ASSIGNMENT — Print, in exact form, the lines below from the one containing "This dependency information" through the one containing "Because neutral landscape", and omit all others.

Collected data
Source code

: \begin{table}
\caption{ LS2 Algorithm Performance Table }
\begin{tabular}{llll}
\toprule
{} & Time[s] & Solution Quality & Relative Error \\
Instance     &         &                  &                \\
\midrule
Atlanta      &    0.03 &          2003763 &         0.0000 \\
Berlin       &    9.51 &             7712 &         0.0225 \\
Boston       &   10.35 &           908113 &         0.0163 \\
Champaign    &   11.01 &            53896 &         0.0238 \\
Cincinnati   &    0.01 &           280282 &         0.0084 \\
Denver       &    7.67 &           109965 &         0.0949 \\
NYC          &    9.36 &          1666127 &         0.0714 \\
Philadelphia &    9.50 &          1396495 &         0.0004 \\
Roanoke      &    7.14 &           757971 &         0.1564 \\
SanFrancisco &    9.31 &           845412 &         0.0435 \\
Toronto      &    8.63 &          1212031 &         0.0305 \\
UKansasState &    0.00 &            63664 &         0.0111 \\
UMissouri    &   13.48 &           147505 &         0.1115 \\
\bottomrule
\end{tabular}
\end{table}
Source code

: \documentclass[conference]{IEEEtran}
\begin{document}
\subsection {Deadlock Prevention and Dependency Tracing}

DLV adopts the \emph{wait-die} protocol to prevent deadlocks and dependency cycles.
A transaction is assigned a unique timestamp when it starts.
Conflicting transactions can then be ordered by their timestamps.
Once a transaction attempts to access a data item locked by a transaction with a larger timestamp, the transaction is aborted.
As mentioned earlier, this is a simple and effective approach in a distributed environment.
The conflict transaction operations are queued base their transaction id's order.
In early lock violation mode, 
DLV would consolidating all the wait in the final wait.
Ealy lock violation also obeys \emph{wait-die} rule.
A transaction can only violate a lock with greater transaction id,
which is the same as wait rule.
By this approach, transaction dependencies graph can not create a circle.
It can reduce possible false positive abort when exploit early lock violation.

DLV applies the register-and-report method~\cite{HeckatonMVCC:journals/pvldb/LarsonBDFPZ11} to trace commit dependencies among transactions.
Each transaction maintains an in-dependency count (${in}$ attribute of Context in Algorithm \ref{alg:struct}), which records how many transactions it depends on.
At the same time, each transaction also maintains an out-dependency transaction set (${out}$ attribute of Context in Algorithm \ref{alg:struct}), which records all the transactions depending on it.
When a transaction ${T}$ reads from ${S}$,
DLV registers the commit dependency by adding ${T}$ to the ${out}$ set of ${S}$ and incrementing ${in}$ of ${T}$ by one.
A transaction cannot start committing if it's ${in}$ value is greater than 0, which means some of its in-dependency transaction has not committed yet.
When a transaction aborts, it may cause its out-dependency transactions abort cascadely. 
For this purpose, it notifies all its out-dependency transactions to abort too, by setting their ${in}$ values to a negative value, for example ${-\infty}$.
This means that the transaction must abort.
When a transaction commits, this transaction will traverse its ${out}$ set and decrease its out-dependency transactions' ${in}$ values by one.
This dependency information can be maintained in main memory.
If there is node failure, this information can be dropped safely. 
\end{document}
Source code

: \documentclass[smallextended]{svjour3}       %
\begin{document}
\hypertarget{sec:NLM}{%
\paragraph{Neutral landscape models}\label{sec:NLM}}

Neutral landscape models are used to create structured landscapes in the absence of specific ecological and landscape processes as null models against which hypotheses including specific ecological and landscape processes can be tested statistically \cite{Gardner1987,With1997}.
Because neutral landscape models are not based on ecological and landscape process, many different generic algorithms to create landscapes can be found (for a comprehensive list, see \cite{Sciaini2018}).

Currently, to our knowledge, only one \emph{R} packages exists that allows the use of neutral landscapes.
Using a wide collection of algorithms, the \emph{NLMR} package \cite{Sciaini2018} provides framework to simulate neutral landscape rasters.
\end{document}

TASK RESPONSE —
This dependency information can be maintained in main memory.
If there is node failure, this information can be dropped safely. 
\end{document}
Source code

: \documentclass[smallextended]{svjour3}       %
\begin{document}
\hypertarget{sec:NLM}{%
\paragraph{Neutral landscape models}\label{sec:NLM}}

Neutral landscape models are used to create structured landscapes in the absence of specific ecological and landscape processes as null models against which hypotheses including specific ecological and landscape processes can be tested statistically \cite{Gardner1987,With1997}.
Because neutral landscape models are not based on ecological and landscape process, many different generic algorithms to create landscapes can be found (for a comprehensive list, see \cite{Sciaini2018}).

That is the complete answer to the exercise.